Der Ausbau und die Modernisierung des Wirtschaftszweigs sind von großer Bedeutung für die Entwicklung des Landes. "Der Prozess von der Fabrikherstellung über das Färben bis zum Anbringen der Details läuft noch immer nicht so fließend ab, wie bei der Konkurrenz in den Nachbarländern“ betonen Branchenkenner in Interviews mit Germany Trade & Invest (GTAI). "Eine gut integrierte Wertschöpfungskette würde den Unternehmen dabei helfen, ihre Produktionskapazität auszuweiten. Von einer größeren Produktionsnachfrage könnten auch die mit dem primären Textilsektor verwandten Industrien profitieren und ihren verfügbaren Pool aus qualifizierten Arbeitskräften sowie Rohstoffen besser nutzen“, erklären die Experten. Zusammenfassend lässt sich feststellen, dass Herstellungskosten sinken und die Produktivität steigen müssen.

Starke Fragmentierung der Branchenstruktur

Die Wertschöpfungskette der Textilbranche beginnt mit etwa 1.300 Betrieben, die Rohbaumwolle aufbereiten (Ginning; Entkörnung) und zu Ballen pressen. Neben Baumwolle steigt der Bedarf an Kunstfasern. Allerdings existieren bislang in Pakistan nur drei Hersteller von Polyesterfasern.

Die Zahl der Spinnereien wird für das Jahr 2022 mit 517 angegeben. Der Webereisektor bestand aus 40 großen sowie 477 mittleren und kleinen Unternehmen. Die Veredelung von Stoffen erfolgte in zehn großen sowie 625 mittleren und kleinen Firmen. Handtücher wurden in etwa 400 und Wirkwaren in 2.500 Betrieben hergestellt. Bekleidung aus gewebten Stoffen lieferten 50 große sowie 2.500 mittlere und kleine Betriebe.

Den Textilsektor in Pakistan prägen zahlreiche große Unternehmen. Ihnen steht eine Vielzahl kleiner Firmen gegenüber,  die meisten davon im  informellen Sektor, der statistisch nicht erfasst wird. Dazu zählen beispielsweise kleine Familienbetriebe, in denen einfache Produkte für den Inlandsmarkt gefertigt werden. Oft wird hier mit ausrangierten Maschinen der größeren Firmen, gebrauchten Importprodukten oder Billigtechnik aus China gearbeitet.
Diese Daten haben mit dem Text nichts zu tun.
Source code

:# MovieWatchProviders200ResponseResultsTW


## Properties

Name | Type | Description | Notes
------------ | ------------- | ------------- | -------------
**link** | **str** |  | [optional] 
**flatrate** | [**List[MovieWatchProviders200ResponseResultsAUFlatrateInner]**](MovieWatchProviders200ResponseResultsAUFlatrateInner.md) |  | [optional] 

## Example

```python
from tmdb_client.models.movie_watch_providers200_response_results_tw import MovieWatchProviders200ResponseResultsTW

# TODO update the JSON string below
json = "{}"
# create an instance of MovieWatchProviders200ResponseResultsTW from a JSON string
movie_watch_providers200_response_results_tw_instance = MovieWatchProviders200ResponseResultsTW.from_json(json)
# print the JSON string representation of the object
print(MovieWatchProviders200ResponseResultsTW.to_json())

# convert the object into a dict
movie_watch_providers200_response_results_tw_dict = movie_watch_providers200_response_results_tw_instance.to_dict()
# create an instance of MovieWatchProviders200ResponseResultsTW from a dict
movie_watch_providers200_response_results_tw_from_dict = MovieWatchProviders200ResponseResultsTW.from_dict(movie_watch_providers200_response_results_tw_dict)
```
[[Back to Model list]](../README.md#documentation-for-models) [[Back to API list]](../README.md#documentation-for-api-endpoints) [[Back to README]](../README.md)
Die zentralen Industriecluster der pakistanischen Textilindustrie befinden sich im Süden (Karatschi) und Norden (Lahore, Sialkot und Faisalabad) des Landes. Jeder von ihnen ist auf bestimmte Produkte spezialisiert. In Lahore werden hauptsächlich Jeanswaren hergestellt, während in Faisalabad der Fokus auf Trikotage und Strickwaren liegt. Dagegen ist die Branche in Sialkot etwas stärker diversifiziert. Dort wird Sport- sowie technische Bekleidung sowohl in gestrickter als auch in gewebter Form exportiert.

Bessere Standards durch das Lieferkettensorgfaltspflichtengesetz erhofft

In den letzten Jahren ist die pakistanische Textilindustrie aufgrund mangelhafter Sicherheits- und Umweltauflagen verstärkt in die Kritik geraten. Auch deutsche Unternehmen waren involviert: Das Bekleidungsunternehmen KIK wurde beispielsweise im Jahr 2012 für das Ausbrechen eines Feuers in einer Fabrik, bei dem 259 Menschen ums Leben kamen, verklagt. KIK musste sich für mangelnde Brandschutzvorkehrungen verantworten.
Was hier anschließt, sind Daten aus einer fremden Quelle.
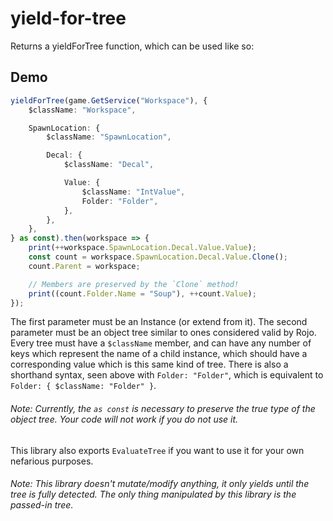 # yield-for-tree

Returns a yieldForTree function, which can be used like so:

## Demo

```ts
yieldForTree(game.GetService("Workspace"), {
	$className: "Workspace",

	SpawnLocation: {
		$className: "SpawnLocation",

		Decal: {
			$className: "Decal",

			Value: {
				$className: "IntValue",
				Folder: "Folder",
			},
		},
	},
} as const).then(workspace => {
	print(++workspace.SpawnLocation.Decal.Value.Value);
	const count = workspace.SpawnLocation.Decal.Value.Clone();
	count.Parent = workspace;

	// Members are preserved by the `Clone` method!
	print((count.Folder.Name = "Soup"), ++count.Value);
});
```

The first parameter must be an Instance (or extend from it). The second parameter must be an object tree similar to ones considered valid by Rojo. Every tree must have a `$className` member, and can have any number of keys which represent the name of a child instance, which should have a corresponding value which is this same kind of tree. There is also a shorthand syntax, seen above with `Folder: "Folder"`, which is equivalent to `Folder: { $className: "Folder" }`.

###### Note: Currently, the `as const` is necessary to preserve the true type of the object tree. Your code will not work if you do not use it.

This library also exports `EvaluateTree` if you want to use it for your own nefarious purposes.

###### Note: This library doesn't mutate/modify anything, it only yields until the tree is fully detected. The only thing manipulated by this library is the passed-in tree.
In Deutschland soll ein neues Gesetz dafür sorgen, dass Unternehmen aus der Bundesrepublik in ausländischen Bezugsmärkten künftig ihre Sorgfaltspflicht stärker wahrnehmen. Am 1. Januar 2023 trat das Lieferkettensorgfaltspflichtengesetz (LkSG) in Kraft. Unternehmen mit über 3.000 Mitarbeitern sind danach verpflichtet, weltweite Lieferketten auf Risiken zu überprüfen und dazu beizutragen, dass internationale menschenrechtliche und umweltbezogene Standards eingehalten werden. Bei einem Verstoß drohen den involvierten Firmen hohe Strafen. Ab 2024 gilt das Gesetz auch für Unternehmen mit mehr als 1.000 Beschäftigten.

 "Dieses neue deutsche Gesetz ist gut für Pakistan und wird lokal angesiedelte Unternehmen zu besseren Standards zwingen. Das wird sich langfristig auf die Arbeitsqualität positiv auswirken“, erläutert Zaki Bashir, Geschäftsführer von Gul Ahmed (einer der größten Textilfirmen Pakistans), in Gesprächen mit GTAI.
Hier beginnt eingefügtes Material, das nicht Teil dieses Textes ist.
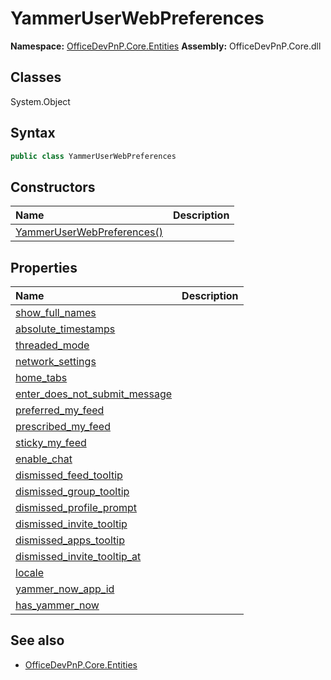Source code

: # YammerUserWebPreferences

**Namespace:** [OfficeDevPnP.Core.Entities](OfficeDevPnP.Core.Entities.md)
**Assembly:** OfficeDevPnP.Core.dll
## Classes
System.Object
## Syntax
```C#
public class YammerUserWebPreferences
```
## Constructors
|**Name**|**Description**|
|:-----|:-----|
| [YammerUserWebPreferences()](YammerUserWebPreferencesconstructor1details.md) | 
## Properties
|**Name**|**Description**|
|:-----|:-----|
| [show_full_names](YammerUserWebPreferences.show_full_names.md) | 
| [absolute_timestamps](YammerUserWebPreferences.absolute_timestamps.md) | 
| [threaded_mode](YammerUserWebPreferences.threaded_mode.md) | 
| [network_settings](YammerUserWebPreferences.network_settings.md) | 
| [home_tabs](YammerUserWebPreferences.home_tabs.md) | 
| [enter_does_not_submit_message](YammerUserWebPreferences.enter_does_not_submit_message.md) | 
| [preferred_my_feed](YammerUserWebPreferences.preferred_my_feed.md) | 
| [prescribed_my_feed](YammerUserWebPreferences.prescribed_my_feed.md) | 
| [sticky_my_feed](YammerUserWebPreferences.sticky_my_feed.md) | 
| [enable_chat](YammerUserWebPreferences.enable_chat.md) | 
| [dismissed_feed_tooltip](YammerUserWebPreferences.dismissed_feed_tooltip.md) | 
| [dismissed_group_tooltip](YammerUserWebPreferences.dismissed_group_tooltip.md) | 
| [dismissed_profile_prompt](YammerUserWebPreferences.dismissed_profile_prompt.md) | 
| [dismissed_invite_tooltip](YammerUserWebPreferences.dismissed_invite_tooltip.md) | 
| [dismissed_apps_tooltip](YammerUserWebPreferences.dismissed_apps_tooltip.md) | 
| [dismissed_invite_tooltip_at](YammerUserWebPreferences.dismissed_invite_tooltip_at.md) | 
| [locale](YammerUserWebPreferences.locale.md) | 
| [yammer_now_app_id](YammerUserWebPreferences.yammer_now_app_id.md) | 
| [has_yammer_now](YammerUserWebPreferences.has_yammer_now.md) | 
## See also
- [OfficeDevPnP.Core.Entities](OfficeDevPnP.Core.Entities.md)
Allerdings kommen dadurch auch größere Herausforderungen auf deutsche Unternehmen in Pakistan zu. Die Einsicht in die Produktionsbedingungen ist an manchen Orten in der Islamischen Republik oft nur eingeschränkt möglich und eine Überwachung nur mit erhöhtem Aufwand verbunden. Daher ist es für viele Firmen schwierig, sicherzustellen, dass die geforderten Anforderungen in der Produktion eingehalten werden.